╭─ EXERCISE MATERIALS

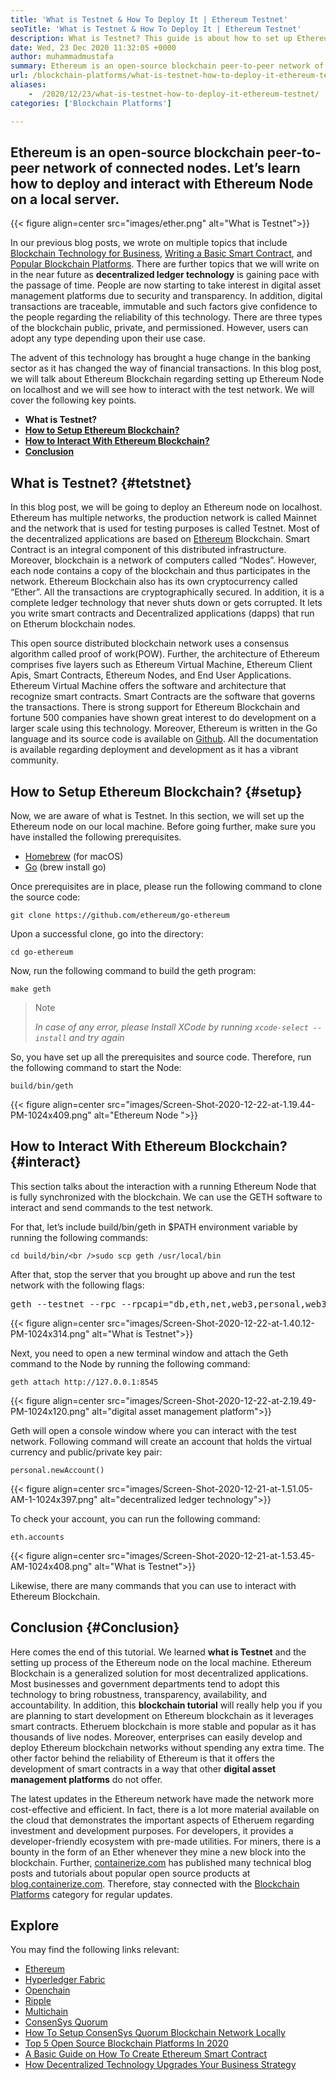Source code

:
 ```yaml
---
title: 'What is Testnet & How To Deploy It | Ethereum Testnet'
seoTitle: 'What is Testnet & How To Deploy It | Ethereum Testnet'
description: What is Testnet? This guide is about how to set up Ethereum Node on localhost. Blockchain is a network of nodes that maintain a history of all transactions.
date: Wed, 23 Dec 2020 11:32:05 +0000
author: muhammadmustafa
summary: Ethereum is an open-source blockchain peer-to-peer network of connected nodes. Let’s learn how to deploy and interact with Ethereum Node on a local server.
url: /blockchain-platforms/what-is-testnet-how-to-deploy-it-ethereum-testnet/
aliases: 
    -  /2020/12/23/what-is-testnet-how-to-deploy-it-ethereum-testnet/
categories: ['Blockchain Platforms']

---
```

## Ethereum is an open-source blockchain peer-to-peer network of connected nodes. Let’s learn how to deploy and interact with Ethereum Node on a local server.

{{< figure align=center src="images/ether.png" alt="What is Testnet">}}  

In our previous blog posts, we wrote on multiple topics that include [Blockchain Technology for Business][1], [Writing a Basic Smart Contract][2], and [Popular Blockchain Platforms][3]. There are further topics that we will write on in the near future as **decentralized ledger technology** is gaining pace with the passage of time. People are now starting to take interest in digital asset management platforms due to security and transparency. In addition, digital transactions are traceable, immutable and such factors give confidence to the people regarding the reliability of this technology. There are three types of the blockchain public, private, and permissioned. However, users can adopt any type depending upon their use case. 

The advent of this technology has brought a huge change in the banking sector as it has changed the way of financial transactions. In this blog post, we will talk about Ethereum Blockchain regarding setting up Ethereum Node on localhost and we will see how to interact with the test network. We will cover the following key points.

  * **What is Testnet?**
  * **[How to Setup Ethereum Blockchain?][4]**
  * **[How to Interact With Ethereum Blockchain?][5]**
  * **[Conclusion][6]**

## What is Testnet? {#tetstnet}

In this blog post, we will be going to deploy an Ethereum node on localhost. Ethereum has multiple networks, the production network is called Mainnet and the network that is used for testing purposes is called Testnet. Most of the decentralized applications are based on [Ethereum][7] Blockchain. Smart Contract is an integral component of this distributed infrastructure. Moreover, blockchain is a network of computers called “Nodes”. However, each node contains a copy of the blockchain and thus participates in the network. Ethereum Blockchain also has its own cryptocurrency called “Ether”. All the transactions are cryptographically secured. In addition, it is a complete ledger technology that never shuts down or gets corrupted. It lets you write smart contracts and Decentralized applications (dapps) that run on Etherum blockchain nodes.

This open source distributed blockchain network uses a consensus algorithm called proof of work(POW). Further, the architecture of Ethereum comprises five layers such as Ethereum Virtual Machine, Ethereum Client Apis, Smart Contracts, Ethereum Nodes, and End User Applications. Ethereum Virtual Machine offers the software and architecture that recognize smart contracts. Smart Contracts are the software that governs the transactions. There is strong support for Ethereum Blockchain and fortune 500 companies have shown great interest to do development on a larger scale using this technology. Moreover, Ethereum is written in the Go language and its source code is available on [Github][8]. All the documentation is available regarding deployment and development as it has a vibrant community. 

## How to Setup Ethereum Blockchain? {#setup}

Now, we are aware of what is Testnet. In this section, we will set up the Ethereum node on our local machine. Before going further, make sure you have installed the following prerequisites.

  * [Homebrew][9] (for macOS)
  * [Go][7] (brew install go)

Once prerequisites are in place, please run the following command to clone the source code:


```
git clone https://github.com/ethereum/go-ethereum
```


Upon a successful clone, go into the directory:


```
cd go-ethereum
```


Now, run the following command to build the geth program:


```
make geth
```


<blockquote class="wp-block-quote">
  <p>
    Note
  </p>
  
  <cite>In case of any error, please Install XCode by running <code>xcode-select --install</code> and try again</cite>
</blockquote>

So, you have set up all the prerequisites and source code. Therefore, run the following command to start the Node:


```
build/bin/geth
```


{{< figure align=center src="images/Screen-Shot-2020-12-22-at-1.19.44-PM-1024x409.png" alt="Ethereum Node ">}}  

## How to Interact With Ethereum Blockchain? {#interact}

This section talks about the interaction with a running Ethereum Node that is fully synchronized with the blockchain. We can use the GETH software to interact and send commands to the test network. 

For that, let’s include build/bin/geth in $PATH environment variable by running the following commands:


```
cd build/bin/<br />sudo scp geth /usr/local/bin
```


After that, stop the server that you brought up above and run the test network with the following flags:

<pre class="wp-block-preformatted">geth --testnet --rpc --rpcapi="db,eth,net,web3,personal,web3"
</pre>

{{< figure align=center src="images/Screen-Shot-2020-12-22-at-1.40.12-PM-1024x314.png" alt="What is Testnet">}}  

Next, you need to open a new terminal window and attach the Geth command to the Node by running the following command:


```
geth attach http://127.0.0.1:8545
```


{{< figure align=center src="images/Screen-Shot-2020-12-22-at-2.19.49-PM-1024x120.png" alt="digital asset management platform">}}  

Geth will open a console window where you can interact with the test network. Following command will create an account that holds the virtual currency and public/private key pair:


```
personal.newAccount()
```


{{< figure align=center src="images/Screen-Shot-2020-12-21-at-1.51.05-AM-1-1024x397.png" alt="decentralized ledger technology">}}  

To check your account, you can run the following command:


```
eth.accounts
```


{{< figure align=center src="images/Screen-Shot-2020-12-21-at-1.53.45-AM-1024x408.png" alt="What is Testnet">}}  

Likewise, there are many commands that you can use to interact with Ethereum Blockchain.

## Conclusion {#Conclusion}

Here comes the end of this tutorial. We learned **what is Testnet** and the setting up process of the Ethereum node on the local machine. Ethereum Blockchain is a generalized solution for most decentralized applications. Most businesses and government departments tend to adopt this technology to bring robustness, transparency, availability, and accountability. In addition, this **blockchain tutorial** will really help you if you are planning to start development on Ethereum blockchain as it leverages smart contracts. Etheruem blockchain is more stable and popular as it has thousands of live nodes. Moreover, enterprises can easily develop and deploy Ethereum blockchain networks without spending any extra time. The other factor behind the reliability of Ethereum is that it offers the development of smart contracts in a way that other **digital asset management platforms** do not offer. 

The latest updates in the Ethereum network have made the network more cost-effective and efficient. In fact, there is a lot more material available on the cloud that demonstrates the important aspects of Etheruem regarding investment and development purposes. For developers, it provides a developer-friendly ecosystem with pre-made utilities. For miners, there is a bounty in the form of an Ether whenever they mine a new block into the blockchain. Further, [containerize.com][10] has published many technical blog posts and tutorials about popular open source products at [blog.containerize.com][11]. Therefore, stay connected with the [Blockchain Platforms][12] category for regular updates.

## Explore

You may find the following links relevant:

  * [Ethereum][7]
  * [Hyperledger Fabric][13]
  * [Openchain][14]
  * [Ripple][15]
  * [Multichain][16]
  * [ConsenSys Quorum][17]
  * [How To Setup ConsenSys Quorum Blockchain Network Locally][18]
  * [Top 5 Open Source Blockchain Platforms In 2020][3]
  * [A Basic Guide on How To Create Ethereum Smart Contract][2]
  * [How Decentralized Technology Upgrades Your Business Strategy][19]

 [1]: https://blog.containerize.com/2020/11/27/how-blockchain-technology-can-upgrade-your-business-strategy/
 [2]: https://blog.containerize.com/2020/12/01/a-basic-guide-on-how-to-create-ethereum-smart-contract/
 [3]: https://blog.containerize.com/2020/12/11/top-5-open-source-blockchain-platforms-in-2020/
 [4]: #setup
 [5]: #interact
 [6]: #Conclusion
 [7]: https://products.containerize.com/blockchain-platforms/ethereum
 [8]: https://github.com/ethereum/go-ethereum
 [9]: https://brew.sh/
 [10]: https://www.containerize.com/
 [11]: https://blog.containerize.com/
 [12]: https://products.containerize.com/blockchain-platforms/
 [13]: https://products.containerize.com/blockchain-platforms/hyperledger-fabric
 [14]: https://products.containerize.com/blockchain-platforms/openchain
 [15]: https://products.containerize.com/blockchain-platforms/ripple
 [16]: https://products.containerize.com/blockchain-platforms/multichain
 [17]: https://products.containerize.com/blockchain-platforms/consensys-quorum
 [18]: https://blog.containerize.com/2021/04/30/how-to-setup-consensys-quorum-blockchain-network-locally/
 [19]: https://blog.containerize.com/2020/11/27/how-decentralized-technology-upgrades-your-business-strategy/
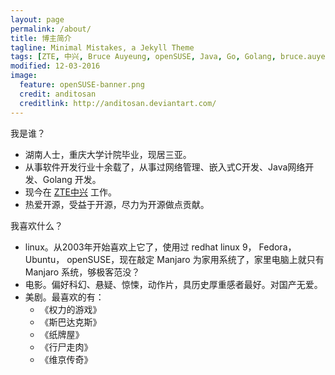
 ```yaml
---
layout: page
permalink: /about/
title: 博主简介
tagline: Minimal Mistakes, a Jekyll Theme
tags: [ZTE, 中兴, Bruce Auyeung, openSUSE, Java, Go, Golang, bruce.auyeung@yahoo.com]
modified: 12-03-2016
image:
  feature: openSUSE-banner.png
  credit: anditosan
  creditlink: http://anditosan.deviantart.com/
---
```


我是谁？

- 湖南人士，重庆大学计院毕业，现居三亚。
- 从事软件开发行业十余载了，从事过网络管理、嵌入式C开发、Java网络开发、Golang 开发。
- 现今在 [ZTE中兴](http://www.zte.com.cn/cn/) 工作。
- 热爱开源，受益于开源，尽力为开源做点贡献。

我喜欢什么？

- linux。从2003年开始喜欢上它了，使用过 redhat linux 9， Fedora， Ubuntu， openSUSE，现在敲定 Manjaro 为家用系统了，家里电脑上就只有 Manjaro 系统，够极客范没？
- 电影。偏好科幻、悬疑、惊悚，动作片，具历史厚重感者最好。对国产无爱。
- 美剧。最喜欢的有：
  - 《权力的游戏》
  - 《斯巴达克斯》
  - 《纸牌屋》
  - 《行尸走肉》
  - 《维京传奇》
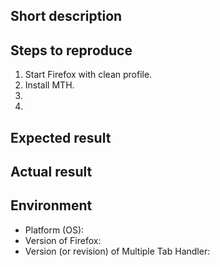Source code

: <!--
NOTE: Please read the guideline to open a new issue at first.
https://github.com/piroor/multipletab/blob/master/CONTRIBUTING.md
-->

## Short description

## Steps to reproduce

 1. Start Firefox with clean profile.
 2. Install MTH.
 3. 
 4. 

<!--
Please describe how to reproduce your problem on my (developer/author/other peoples') environment.
If your issue is related to tree strucutre, figures or screenshots will help me a lot, like:

```
A
B (selected, active)
C (selected)
```
-->

## Expected result


## Actual result


## Environment

 * Platform (OS): 
 * Version of Firefox: 
 * Version (or revision) of Multiple Tab Handler: 
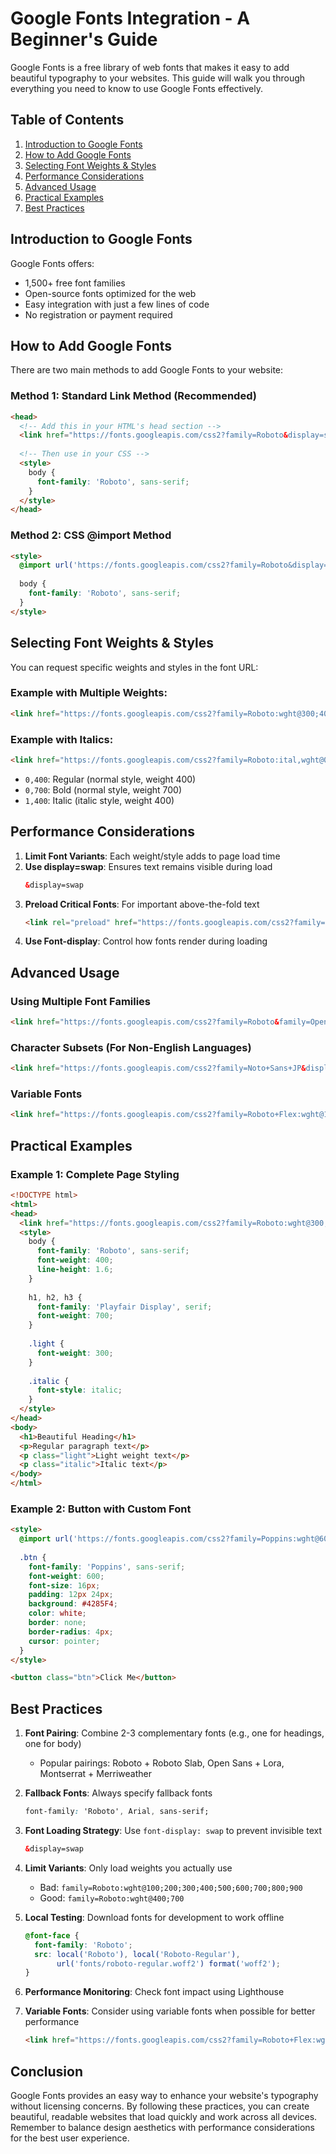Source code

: # Google Fonts Integration - A Beginner's Guide

Google Fonts is a free library of web fonts that makes it easy to add beautiful typography to your websites. This guide will walk you through everything you need to know to use Google Fonts effectively.

## Table of Contents
1. [Introduction to Google Fonts](#introduction-to-google-fonts)
2. [How to Add Google Fonts](#how-to-add-google-fonts)
3. [Selecting Font Weights & Styles](#selecting-font-weights--styles)
4. [Performance Considerations](#performance-considerations)
5. [Advanced Usage](#advanced-usage)
6. [Practical Examples](#practical-examples)
7. [Best Practices](#best-practices)

## Introduction to Google Fonts <a name="introduction-to-google-fonts"></a>

Google Fonts offers:
- 1,500+ free font families
- Open-source fonts optimized for the web
- Easy integration with just a few lines of code
- No registration or payment required

## How to Add Google Fonts <a name="how-to-add-google-fonts"></a>

There are two main methods to add Google Fonts to your website:

### Method 1: Standard Link Method (Recommended)
```html
<head>
  <!-- Add this in your HTML's head section -->
  <link href="https://fonts.googleapis.com/css2?family=Roboto&display=swap" rel="stylesheet">
  
  <!-- Then use in your CSS -->
  <style>
    body {
      font-family: 'Roboto', sans-serif;
    }
  </style>
</head>
```

### Method 2: CSS @import Method
```html
<style>
  @import url('https://fonts.googleapis.com/css2?family=Roboto&display=swap');
  
  body {
    font-family: 'Roboto', sans-serif;
  }
</style>
```

## Selecting Font Weights & Styles <a name="selecting-font-weights--styles"></a>

You can request specific weights and styles in the font URL:

### Example with Multiple Weights:
```html
<link href="https://fonts.googleapis.com/css2?family=Roboto:wght@300;400;700&display=swap" rel="stylesheet">
```

### Example with Italics:
```html
<link href="https://fonts.googleapis.com/css2?family=Roboto:ital,wght@0,400;0,700;1,400&display=swap" rel="stylesheet">
```
- `0,400`: Regular (normal style, weight 400)
- `0,700`: Bold (normal style, weight 700)
- `1,400`: Italic (italic style, weight 400)

## Performance Considerations <a name="performance-considerations"></a>

1. **Limit Font Variants**: Each weight/style adds to page load time
2. **Use display=swap**: Ensures text remains visible during load
   ```html
   &display=swap
   ```
3. **Preload Critical Fonts**: For important above-the-fold text
   ```html
   <link rel="preload" href="https://fonts.googleapis.com/css2?family=Roboto&display=swap" as="style">
   ```
4. **Use Font-display**: Control how fonts render during loading

## Advanced Usage <a name="advanced-usage"></a>

### Using Multiple Font Families
```html
<link href="https://fonts.googleapis.com/css2?family=Roboto&family=Open+Sans&family=Montserrat&display=swap" rel="stylesheet">
```

### Character Subsets (For Non-English Languages)
```html
<link href="https://fonts.googleapis.com/css2?family=Noto+Sans+JP&display=swap&subset=japanese" rel="stylesheet">
```

### Variable Fonts
```html
<link href="https://fonts.googleapis.com/css2?family=Roboto+Flex:wght@100..1000&display=swap" rel="stylesheet">
```

## Practical Examples <a name="practical-examples"></a>

### Example 1: Complete Page Styling
```html
<!DOCTYPE html>
<html>
<head>
  <link href="https://fonts.googleapis.com/css2?family=Roboto:wght@300;400;700&family=Playfair+Display:wght@400;700&display=swap" rel="stylesheet">
  <style>
    body {
      font-family: 'Roboto', sans-serif;
      font-weight: 400;
      line-height: 1.6;
    }
    
    h1, h2, h3 {
      font-family: 'Playfair Display', serif;
      font-weight: 700;
    }
    
    .light {
      font-weight: 300;
    }
    
    .italic {
      font-style: italic;
    }
  </style>
</head>
<body>
  <h1>Beautiful Heading</h1>
  <p>Regular paragraph text</p>
  <p class="light">Light weight text</p>
  <p class="italic">Italic text</p>
</body>
</html>
```

### Example 2: Button with Custom Font
```html
<style>
  @import url('https://fonts.googleapis.com/css2?family=Poppins:wght@600&display=swap');
  
  .btn {
    font-family: 'Poppins', sans-serif;
    font-weight: 600;
    font-size: 16px;
    padding: 12px 24px;
    background: #4285F4;
    color: white;
    border: none;
    border-radius: 4px;
    cursor: pointer;
  }
</style>

<button class="btn">Click Me</button>
```

## Best Practices <a name="best-practices"></a>

1. **Font Pairing**: Combine 2-3 complementary fonts (e.g., one for headings, one for body)
   - Popular pairings: Roboto + Roboto Slab, Open Sans + Lora, Montserrat + Merriweather

2. **Fallback Fonts**: Always specify fallback fonts
   ```css
   font-family: 'Roboto', Arial, sans-serif;
   ```

3. **Font Loading Strategy**: Use `font-display: swap` to prevent invisible text
   ```html
   &display=swap
   ```

4. **Limit Variants**: Only load weights you actually use
   - Bad: `family=Roboto:wght@100;200;300;400;500;600;700;800;900`
   - Good: `family=Roboto:wght@400;700`

5. **Local Testing**: Download fonts for development to work offline
   ```css
   @font-face {
     font-family: 'Roboto';
     src: local('Roboto'), local('Roboto-Regular'),
          url('fonts/roboto-regular.woff2') format('woff2');
   }
   ```

6. **Performance Monitoring**: Check font impact using Lighthouse

7. **Variable Fonts**: Consider using variable fonts when possible for better performance
   ```html
   <link href="https://fonts.googleapis.com/css2?family=Roboto+Flex:wght@100..1000&display=swap" rel="stylesheet">
   ```

## Conclusion

Google Fonts provides an easy way to enhance your website's typography without licensing concerns. By following these practices, you can create beautiful, readable websites that load quickly and work across all devices. Remember to balance design aesthetics with performance considerations for the best user experience.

╰─

TRY IT — Reproduce exactly the lines above from the line with "5. [Advanced Usage](#advanced-usage)" to the line with "- Open-source fonts optimized for the web", including both, and add nothing.

SOLUTION FOR THIS TASK —
5. [Advanced Usage](#advanced-usage)
6. [Practical Examples](#practical-examples)
7. [Best Practices](#best-practices)

## Introduction to Google Fonts <a name="introduction-to-google-fonts"></a>

Google Fonts offers:
- 1,500+ free font families
- Open-source fonts optimized for the web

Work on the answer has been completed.